The media often uses attempts at transparency as a free kick at politicians and business leaders. No wonder banks are so terrible when it comes to disclosure.
When talking to players in Australia’s superannuation industry, a common refrain in response to the recent Crikey
debate about industry funds governance has been “the retail funds are worse”.
In a partisan world, it’s a shame that claims "the other is worse" are so often used as an argument against standalone reforms.
Campaign finance will never get fixed because Liberal and Labor have both been competitively up to no good for decades in the constant battle to stay better resourced than each other. Neither has an interest in the reform, so the media needs to do more.
Similarly, so much good transparency reform is not progressed because the media do not reward it but instead use the additional disclosures to beat up on the politicians or institutions in question.
For instance, the Herald Sun
never thanks the City of Melbourne for the fact we approve every interstate or overseas councillor trip in open session with hands in the air, and then require every councillor to do a report back to another open council meeting afterwards.
Instead, it just gets covered under the general stereotype of “all politicians are rorting junketers”.

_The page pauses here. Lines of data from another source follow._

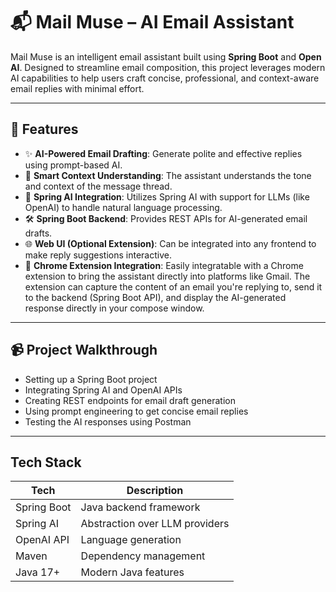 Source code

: # 📬 Mail Muse – AI Email Assistant

Mail Muse is an intelligent email assistant built using **Spring Boot** and **Open AI**. Designed to streamline email composition, this project leverages modern AI capabilities to help users craft concise, professional, and context-aware email replies with minimal effort.

---

## 🚀 Features

- ✨ **AI-Powered Email Drafting**: Generate polite and effective replies using prompt-based AI.
- 📧 **Smart Context Understanding**: The assistant understands the tone and context of the message thread.
- 🧠 **Spring AI Integration**: Utilizes Spring AI with support for LLMs (like OpenAI) to handle natural language processing.
- 🛠️ **Spring Boot Backend**: Provides REST APIs for AI-generated email drafts.
- 🌐 **Web UI (Optional Extension)**: Can be integrated into any frontend to make reply suggestions interactive.
- 🧩 **Chrome Extension Integration**: Easily integratable with a Chrome extension to bring the assistant directly into platforms like Gmail.
The extension can capture the content of an email you're replying to, send it to the backend (Spring Boot API), and display the AI-generated response directly in your compose window.

---

## 📹 Project Walkthrough

- Setting up a Spring Boot project
- Integrating Spring AI and OpenAI APIs
- Creating REST endpoints for email draft generation
- Using prompt engineering to get concise email replies
- Testing the AI responses using Postman

---

## Tech Stack

| Tech         | Description                     |
|--------------|---------------------------------|
| Spring Boot  | Java backend framework          |
| Spring AI    | Abstraction over LLM providers  |
| OpenAI API   | Language generation             |
| Maven        | Dependency management           |
| Java 17+     | Modern Java features            |

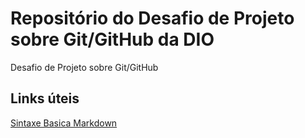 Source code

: #  Repositório do  Desafio  de Projeto  sobre  Git/GitHub  da DIO
Desafio de Projeto sobre Git/GitHub

## Links úteis
[Sintaxe Basica Markdown](https://www.markdownguide.org/basic-syntax)
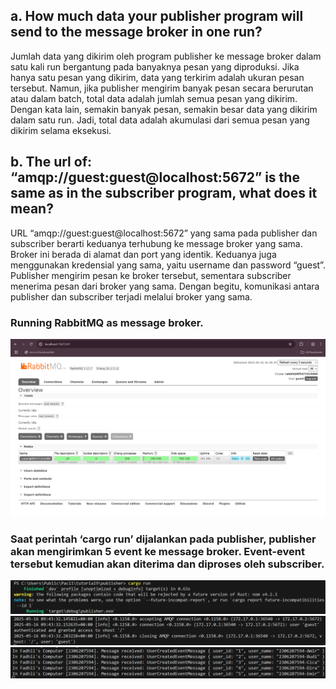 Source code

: ## a. How much data your publisher program will send to the message broker in one run?
 Jumlah data yang dikirim oleh program publisher ke message broker dalam satu kali run bergantung pada banyaknya pesan yang diproduksi. Jika hanya satu pesan yang dikirim, data yang terkirim adalah ukuran pesan tersebut. Namun, jika publisher mengirim banyak pesan secara berurutan atau dalam batch, total data adalah jumlah semua pesan yang dikirim. Dengan kata lain, semakin banyak pesan, semakin besar data yang dikirim dalam satu run. Jadi, total data adalah akumulasi dari semua pesan yang dikirim selama eksekusi.

## b. The url of: “amqp://guest:guest@localhost:5672” is the same as in the subscriber program, what does it mean?
URL “amqp://guest:guest@localhost:5672” yang sama pada publisher dan subscriber berarti keduanya terhubung ke message broker yang sama. Broker ini berada di alamat dan port yang identik. Keduanya juga menggunakan kredensial yang sama, yaitu username dan password “guest”. Publisher mengirim pesan ke broker tersebut, sementara subscriber menerima pesan dari broker yang sama. Dengan begitu, komunikasi antara publisher dan subscriber terjadi melalui broker yang sama.

### Running RabbitMQ as message broker.
![image](static\images\image.png)

### Saat perintah ‘cargo run’ dijalankan pada publisher, publisher akan mengirimkan 5 event ke message broker. Event-event tersebut kemudian akan diterima dan diproses oleh subscriber.
![image](static\images\image2.png)
![image](static\images\image1.png)
![image](static\images\image3.png)
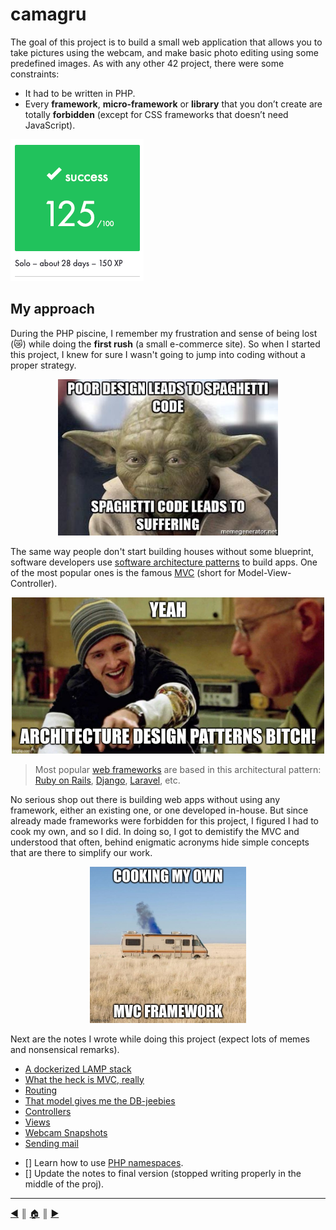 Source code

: # camagru
The goal of this project is to build a small web application that allows you to take pictures using the webcam, and make basic photo editing using some predefined images. As with any other 42 project, there were some constraints:

* It had to be written in PHP.
* Every **framework**, **micro-framework** or **library** that you don’t create are totally **forbidden** (except for CSS frameworks that doesn’t need JavaScript).

![graded](./README/images/graded.png "A hundie!")

## My approach
During the PHP piscine, I remember my frustration and sense of being lost (😿) while doing the **first rush** (a small e-commerce site). So when I started this project, I knew for sure I wasn't going to jump into coding without a proper strategy.

<p align="center"><img src="./README/images/yoda.jpg" height="250" /></p>

The same way people don't start building houses without some blueprint, software developers use [software architecture patterns](https://en.wikipedia.org/wiki/Software_architecture) to build apps. One of the most popular ones is the famous [MVC](https://en.wikipedia.org/wiki/Model%E2%80%93view%E2%80%93controller) (short for Model-View-Controller).

<p align="center"><img src="./README/images/jesse.jpg" height="250" /></p>

> Most popular [web frameworks](https://en.wikipedia.org/wiki/Web_framework) are based in this architectural pattern: [Ruby on Rails](https://rubyonrails.org/), [Django](https://www.djangoproject.com/), [Laravel](https://laravel.com/), etc.

No serious shop out there is building web apps without using any framework, either an existing one, or one developed in-house. But since already made frameworks were forbidden for this project, I figured I had to cook my own, and so I did. In doing so, I got to demistify the MVC and understood that often, behind enigmatic acronyms hide simple concepts that are there to simplify our work.

<p align="center"><img src="./README/images/cook.jpg" height="250" /></p>

Next are the notes I wrote while doing this project (expect lots of memes and nonsensical remarks).

* [A dockerized LAMP stack](./README/docker_lamp.md)
* [What the heck is MVC, really](./README/mvc.md)
* [Routing](./README/router.md)
* [That model gives me the DB-jeebies](./README/model_class.md)
* [Controllers](./README/controller_class.md)
* [Views](./README/views.md)
* [Webcam Snapshots](./README/camera.md)
* [Sending mail](./README/email.md)

- [] Learn how to use [PHP namespaces](https://www.php.net/manual/en/language.namespaces.php).
- [] Update the notes to final version (stopped writing properly in the middle of the proj).
---
[:arrow_backward:][back] ║ [:house:][home] ║ [:arrow_forward:][next]

<!-- navigation -->
[home]: #
[back]: #
[next]: ./README/docker_lamp.md
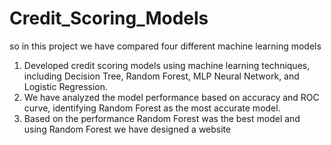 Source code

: # Credit_Scoring_Models
so in this project we have compared four different machine learning models
1) Developed credit scoring models using machine learning techniques, including Decision Tree, Random Forest, MLP Neural Network, and Logistic Regression.
2) We have analyzed the model performance based on accuracy and ROC curve, identifying Random Forest as the most accurate model.
3) Based on the performance Random Forest was the best model and using Random Forest we have designed a website 
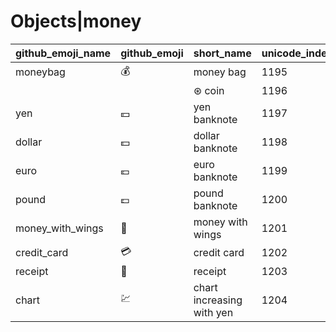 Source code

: # Objects|money

|github_emoji_name|github_emoji|short_name|unicode_index|
|---|---|---|---|
|moneybag|:moneybag:|money bag|1195|
|||⊛ coin|1196|
|yen|:yen:|yen banknote|1197|
|dollar|:dollar:|dollar banknote|1198|
|euro|:euro:|euro banknote|1199|
|pound|:pound:|pound banknote|1200|
|money_with_wings|:money_with_wings:|money with wings|1201|
|credit_card|:credit_card:|credit card|1202|
|receipt|:receipt:|receipt|1203|
|chart|:chart:|chart increasing with yen|1204|
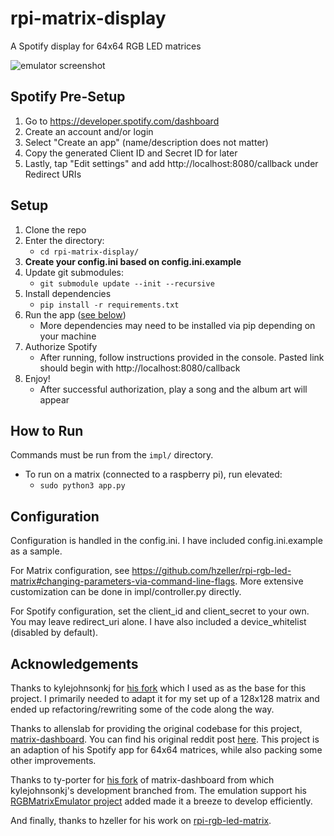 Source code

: # rpi-matrix-display

A Spotify display for 64x64 RGB LED matrices

![emulator screenshot](screenshot.png)

## Spotify Pre-Setup
1. Go to https://developer.spotify.com/dashboard
2. Create an account and/or login
3. Select "Create an app" (name/description does not matter)
4. Copy the generated Client ID and Secret ID for later
5. Lastly, tap "Edit settings" and add http://localhost:8080/callback under Redirect URIs

## Setup
1. Clone the repo
2. Enter the directory:
   - `cd rpi-matrix-display/`
3. **Create your config.ini based on config.ini.example**
4. Update git submodules:
   - `git submodule update --init --recursive`
5. Install dependencies
   - `pip install -r requirements.txt`
6. Run the app ([see below](#how-to-run))
   - More dependencies may need to be installed via pip depending on your machine
7. Authorize Spotify
   - After running, follow instructions provided in the console. Pasted link should begin with http://localhost:8080/callback
8. Enjoy!
   - After successful authorization, play a song and the album art will appear

## How to Run
Commands must be run from the `impl/` directory.

- To run on a matrix (connected to a raspberry pi), run elevated:
    - `sudo python3 app.py`

## Configuration
Configuration is handled in the config.ini. I have included config.ini.example as a sample.

For Matrix configuration, see https://github.com/hzeller/rpi-rgb-led-matrix#changing-parameters-via-command-line-flags. More extensive customization can be done in impl/controller.py directly.

For Spotify configuration, set the client_id and client_secret to your own. You may leave redirect_uri alone. I have also included a device_whitelist (disabled by default).

## Acknowledgements

Thanks to kylejohnsonkj for [his fork](https://github.com/kylejohnsonkj/rpi-spotify-matrix-display) which I used as as the base for this project.  I primarily needed to adapt it for my set up of a 128x128 matrix and ended up refactoring/rewriting some of the code along the way.

Thanks to allenslab for providing the original codebase for this project, [matrix-dashboard](https://github.com/allenslab/matrix-dashboard). You can find his original reddit post [here](https://www.reddit.com/r/3Dprinting/comments/ujyy4g/i_designed_and_3d_printed_a_led_matrix_dashboard/). This project is an adaption of his Spotify app for 64x64 matrices, while also packing some other improvements.

Thanks to ty-porter for [his fork](https://github.com/ty-porter/matrix-dashboard) of matrix-dashboard from which kylejohnsonkj's development branched from. The emulation support his [RGBMatrixEmulator project](https://github.com/ty-porter/RGBMatrixEmulator) added made it a breeze to develop efficiently.

And finally, thanks to hzeller for his work on [rpi-rgb-led-matrix](https://github.com/hzeller/rpi-rgb-led-matrix).
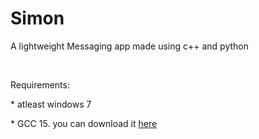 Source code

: <h1>Simon</h1>
<p>A lightweight Messaging app made using c++ and python</p>
<br>
<p>Requirements: </p>
<p>* atleast windows 7</p>
<p>* GCC 15. you can download it <a href="https://winlibs.com/">here</a></p>
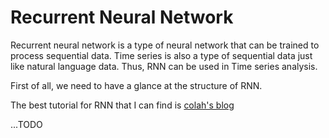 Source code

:# Recurrent Neural Network

Recurrent neural network is a type of neural network that can be trained to process sequential data. Time series is also a type of sequential data just like natural language data. Thus, RNN can be used in Time series analysis.

First of all, we need to have a glance at the structure of RNN.

The best tutorial for RNN that I can find is [colah's blog](https://colah.github.io/posts/2015-08-Understanding-LSTMs/)

...TODO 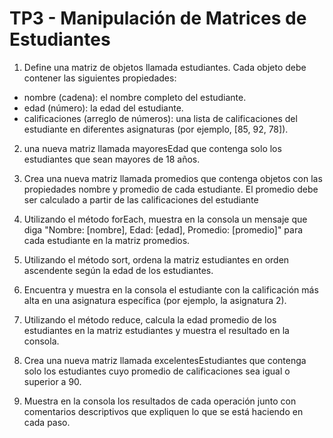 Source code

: # TP3 - Manipulación de Matrices de Estudiantes
1. Define una matriz de objetos llamada estudiantes. Cada objeto debe contener las siguientes propiedades: 
- nombre (cadena): el nombre completo del estudiante.
- edad (número): la edad del estudiante.
- calificaciones (arreglo de números): una lista de calificaciones del estudiante en diferentes asignaturas (por ejemplo, [85, 92, 78]).
2. una nueva matriz llamada mayoresEdad que contenga solo los estudiantes que sean mayores de 18 años.
3. Crea una nueva matriz llamada promedios que contenga objetos con las propiedades nombre y promedio de cada estudiante. El promedio debe ser calculado a partir de las calificaciones del estudiante
4. Utilizando el método forEach, muestra en la consola un mensaje que diga "Nombre: [nombre], Edad: [edad], Promedio: [promedio]" para cada estudiante en la matriz promedios.
5. Utilizando el método sort, ordena la matriz estudiantes en orden ascendente según la edad de los estudiantes.
6. Encuentra y muestra en la consola el estudiante con la calificación más alta en una asignatura específica (por ejemplo, la asignatura 2).
7. Utilizando el método reduce, calcula la edad promedio de los estudiantes en la matriz estudiantes y muestra el resultado en la consola.
8. Crea una nueva matriz llamada excelentesEstudiantes que contenga solo los estudiantes cuyo promedio de calificaciones sea igual o superior a 90.

9. Muestra en la consola los resultados de cada operación junto con comentarios descriptivos que expliquen lo que se está haciendo en cada paso. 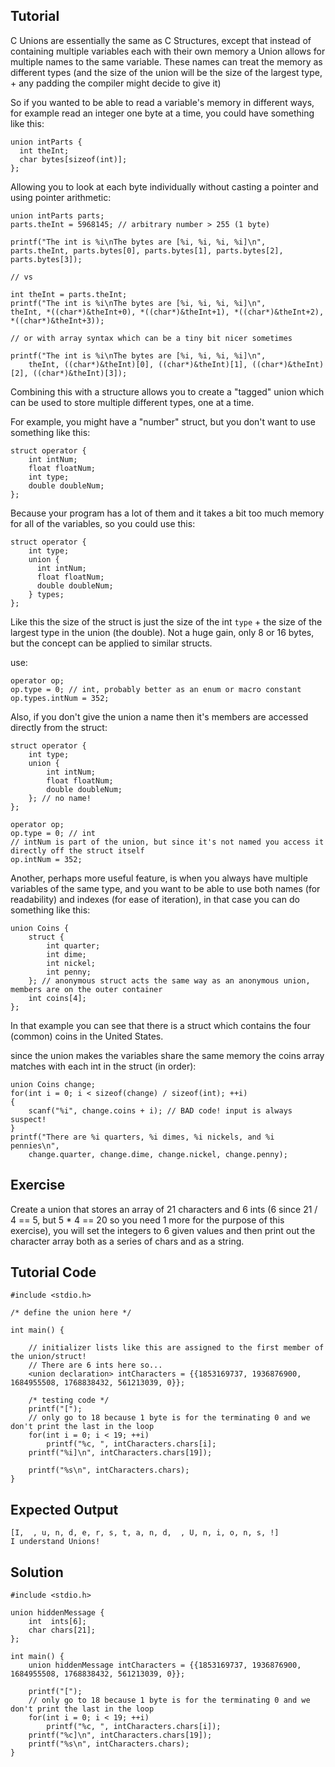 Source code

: Tutorial
--------

C Unions are essentially the same as C Structures, except that instead of containing multiple variables each with their own memory a Union allows for multiple names to the same variable. These names can treat the memory as different types (and the size of the union will be the size of the largest type, + any padding the compiler might decide to give it)

So if you wanted to be able to read a variable's memory in different ways, for example read an integer one byte at a time, you could have something like this:

    union intParts {
      int theInt;
      char bytes[sizeof(int)];
    };

Allowing you to look at each byte individually without casting a pointer and using pointer arithmetic:

    union intParts parts;
    parts.theInt = 5968145; // arbitrary number > 255 (1 byte)
  
    printf("The int is %i\nThe bytes are [%i, %i, %i, %i]\n",
    parts.theInt, parts.bytes[0], parts.bytes[1], parts.bytes[2], parts.bytes[3]);
    
    // vs
    
    int theInt = parts.theInt;
    printf("The int is %i\nThe bytes are [%i, %i, %i, %i]\n",
    theInt, *((char*)&theInt+0), *((char*)&theInt+1), *((char*)&theInt+2), *((char*)&theInt+3));
  
    // or with array syntax which can be a tiny bit nicer sometimes
  
    printf("The int is %i\nThe bytes are [%i, %i, %i, %i]\n",
        theInt, ((char*)&theInt)[0], ((char*)&theInt)[1], ((char*)&theInt)[2], ((char*)&theInt)[3]);

Combining this with a structure allows you to create a "tagged" union which can be used to store multiple different types, one at a time.

For example, you might have a "number" struct, but you don't want to use something like this:

    struct operator {
        int intNum;
        float floatNum;
        int type;
        double doubleNum;
    };

Because your program has a lot of them and it takes a bit too much memory for all of the variables, so you could use this:

    struct operator {
        int type;
        union {
          int intNum;
          float floatNum;
          double doubleNum;
        } types;
    };

Like this the size of the struct is just the size of the int `type` + the size of the largest type in the union (the double). Not a huge gain, only 8 or 16 bytes, but the concept can be applied to similar structs.

use:

    operator op;
    op.type = 0; // int, probably better as an enum or macro constant
    op.types.intNum = 352;
  
Also, if you don't give the union a name then it's members are accessed directly from the struct:

    struct operator {
        int type;
        union {
            int intNum;
            float floatNum;
            double doubleNum;
        }; // no name!
    };
  
    operator op;
    op.type = 0; // int
    // intNum is part of the union, but since it's not named you access it directly off the struct itself
    op.intNum = 352;

Another, perhaps more useful feature, is when you always have multiple variables of the same type, and you want to be able to use both names (for readability) and indexes (for ease of iteration), in that case you can do something like this:

    union Coins {
        struct {
            int quarter;
            int dime;
            int nickel;
            int penny;
        }; // anonymous struct acts the same way as an anonymous union, members are on the outer container
        int coins[4];
    };

In that example you can see that there is a struct which contains the four (common) coins in the United States.

since the union makes the variables share the same memory the coins array matches with each int in the struct (in order):

    union Coins change;
    for(int i = 0; i < sizeof(change) / sizeof(int); ++i)
    {
        scanf("%i", change.coins + i); // BAD code! input is always suspect!
    }
    printf("There are %i quarters, %i dimes, %i nickels, and %i pennies\n",
        change.quarter, change.dime, change.nickel, change.penny);


Exercise
--------

Create a union that stores an array of 21 characters and 6 ints (6 since 21 / 4 == 5, but 5 * 4 == 20 so you need 1 more for the purpose of this exercise), you will set the integers to 6 given values and then print out the character array both as a series of chars and as a string.

Tutorial Code
-------------

    #include <stdio.h>
  
    /* define the union here */
  
    int main() {
    
        // initializer lists like this are assigned to the first member of the union/struct!
        // There are 6 ints here so...
        <union declaration> intCharacters = {{1853169737, 1936876900, 1684955508, 1768838432, 561213039, 0}};
      
        /* testing code */
        printf("[");
        // only go to 18 because 1 byte is for the terminating 0 and we don't print the last in the loop
        for(int i = 0; i < 19; ++i)
            printf("%c, ", intCharacters.chars[i];
        printf("%i]\n", intCharacters.chars[19]);
    
        printf("%s\n", intCharacters.chars);
    }

Expected Output
---------------

    [I,  , u, n, d, e, r, s, t, a, n, d,  , U, n, i, o, n, s, !]
    I understand Unions!

Solution
--------

    #include <stdio.h>
  
    union hiddenMessage {
        int  ints[6];
        char chars[21];
    };
  
    int main() {
        union hiddenMessage intCharacters = {{1853169737, 1936876900, 1684955508, 1768838432, 561213039, 0}};
    
        printf("[");
        // only go to 18 because 1 byte is for the terminating 0 and we don't print the last in the loop
        for(int i = 0; i < 19; ++i)
            printf("%c, ", intCharacters.chars[i]);
        printf("%c]\n", intCharacters.chars[19]);
        printf("%s\n", intCharacters.chars);
    }
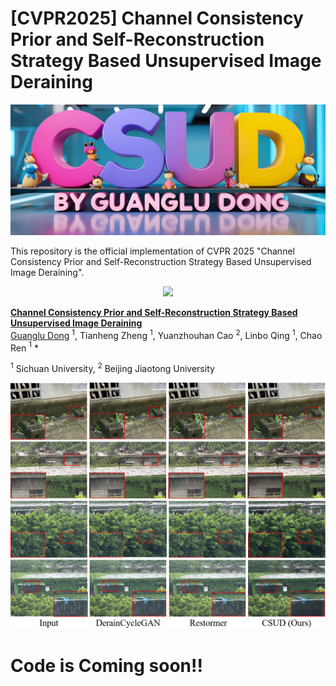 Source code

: # [CVPR2025] Channel Consistency Prior and Self-Reconstruction Strategy Based Unsupervised Image Deraining
<p align="center">
<img src="imgs/CSUD.png">

This repository is the official implementation of CVPR 2025 "Channel Consistency Prior and Self-Reconstruction Strategy Based Unsupervised Image Deraining".

<p align="center">
<a href="https://arxiv.org/abs/2503.18703"><img src="https://img.shields.io/badge/arXiv-Paper-<color>"></a>

 **[Channel Consistency Prior and Self-Reconstruction Strategy Based Unsupervised Image Deraining](https://arxiv.org/abs/2503.18703)**
 </br>
[Guanglu Dong](https://github.com/GuangluDong0728) $^{1}$,
Tianheng Zheng $^{1}$,
Yuanzhouhan Cao $^{2}$,
Linbo Qing $^{1}$,
Chao Ren $^{1}$ \*

$^{1}$ Sichuan University,
$^{2}$ Beijing Jiaotong University

<p align="center">
<img src="imgs/realshot.png" :height="100px">

# Code is Coming soon!!
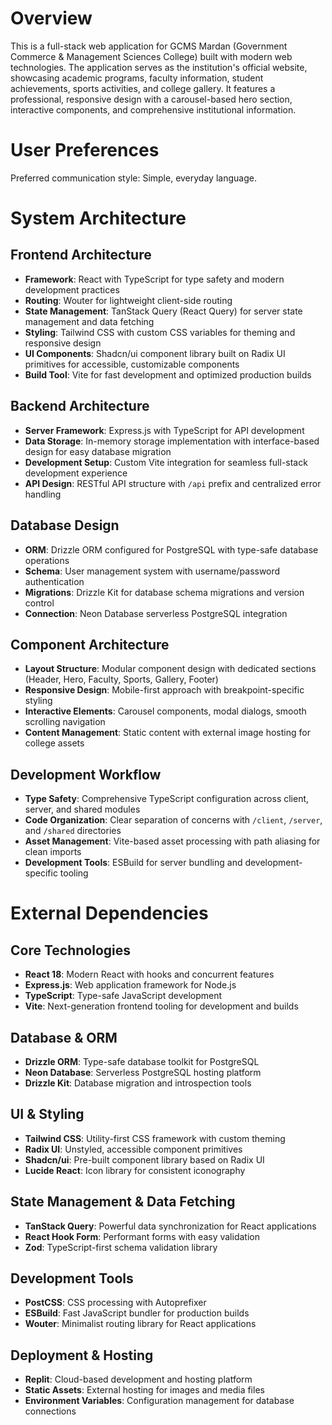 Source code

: # Overview

This is a full-stack web application for GCMS Mardan (Government Commerce & Management Sciences College) built with modern web technologies. The application serves as the institution's official website, showcasing academic programs, faculty information, student achievements, sports activities, and college gallery. It features a professional, responsive design with a carousel-based hero section, interactive components, and comprehensive institutional information.

# User Preferences

Preferred communication style: Simple, everyday language.

# System Architecture

## Frontend Architecture
- **Framework**: React with TypeScript for type safety and modern development practices
- **Routing**: Wouter for lightweight client-side routing
- **State Management**: TanStack Query (React Query) for server state management and data fetching
- **Styling**: Tailwind CSS with custom CSS variables for theming and responsive design
- **UI Components**: Shadcn/ui component library built on Radix UI primitives for accessible, customizable components
- **Build Tool**: Vite for fast development and optimized production builds

## Backend Architecture  
- **Server Framework**: Express.js with TypeScript for API development
- **Data Storage**: In-memory storage implementation with interface-based design for easy database migration
- **Development Setup**: Custom Vite integration for seamless full-stack development experience
- **API Design**: RESTful API structure with `/api` prefix and centralized error handling

## Database Design
- **ORM**: Drizzle ORM configured for PostgreSQL with type-safe database operations
- **Schema**: User management system with username/password authentication
- **Migrations**: Drizzle Kit for database schema migrations and version control
- **Connection**: Neon Database serverless PostgreSQL integration

## Component Architecture
- **Layout Structure**: Modular component design with dedicated sections (Header, Hero, Faculty, Sports, Gallery, Footer)
- **Responsive Design**: Mobile-first approach with breakpoint-specific styling
- **Interactive Elements**: Carousel components, modal dialogs, smooth scrolling navigation
- **Content Management**: Static content with external image hosting for college assets

## Development Workflow
- **Type Safety**: Comprehensive TypeScript configuration across client, server, and shared modules
- **Code Organization**: Clear separation of concerns with `/client`, `/server`, and `/shared` directories
- **Asset Management**: Vite-based asset processing with path aliasing for clean imports
- **Development Tools**: ESBuild for server bundling and development-specific tooling

# External Dependencies

## Core Technologies
- **React 18**: Modern React with hooks and concurrent features
- **Express.js**: Web application framework for Node.js
- **TypeScript**: Type-safe JavaScript development
- **Vite**: Next-generation frontend tooling for development and builds

## Database & ORM
- **Drizzle ORM**: Type-safe database toolkit for PostgreSQL
- **Neon Database**: Serverless PostgreSQL hosting platform
- **Drizzle Kit**: Database migration and introspection tools

## UI & Styling
- **Tailwind CSS**: Utility-first CSS framework with custom theming
- **Radix UI**: Unstyled, accessible component primitives
- **Shadcn/ui**: Pre-built component library based on Radix UI
- **Lucide React**: Icon library for consistent iconography

## State Management & Data Fetching
- **TanStack Query**: Powerful data synchronization for React applications
- **React Hook Form**: Performant forms with easy validation
- **Zod**: TypeScript-first schema validation library

## Development Tools
- **PostCSS**: CSS processing with Autoprefixer
- **ESBuild**: Fast JavaScript bundler for production builds
- **Wouter**: Minimalist routing library for React applications

## Deployment & Hosting
- **Replit**: Cloud-based development and hosting platform
- **Static Assets**: External hosting for images and media files
- **Environment Variables**: Configuration management for database connections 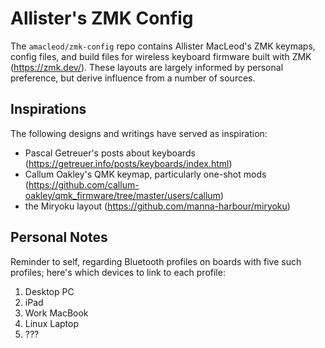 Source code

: Allister's ZMK Config
=====================

The `amacleod/zmk-config` repo contains Allister MacLeod's ZMK
keymaps, config files, and build files for wireless keyboard firmware
built with ZMK (https://zmk.dev/). These layouts are largely informed
by personal preference, but derive influence from a number of sources.

Inspirations
------------

The following designs and writings have served as inspiration:
- Pascal Getreuer's posts about keyboards (https://getreuer.info/posts/keyboards/index.html)
- Callum Oakley's QMK keymap, particularly one-shot mods (https://github.com/callum-oakley/qmk_firmware/tree/master/users/callum)
- the Miryoku layout (https://github.com/manna-harbour/miryoku)

Personal Notes
--------------

Reminder to self, regarding Bluetooth profiles on boards with five
such profiles; here's which devices to link to each profile:

1. Desktop PC
2. iPad
3. Work MacBook
4. Linux Laptop
5. ???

Errol Simper’s column in The Australian
today was on topic about plummeting public trust and excessive cynicism, although he failed to point out that News Corp is the greatest source of this negativity.
Another example came when I put this motion
last month calling for greater transparency in financial reporting at the City of Melbourne’s two major subsidiaries, Citywide and Queen Victoria Market. The Herald Sun
used it as an opportunity to take yet another whack
at Citywide and even linked it to a pedestrian bridge near the paper's Southbank offices, which Citywide is accused of making “too loud”.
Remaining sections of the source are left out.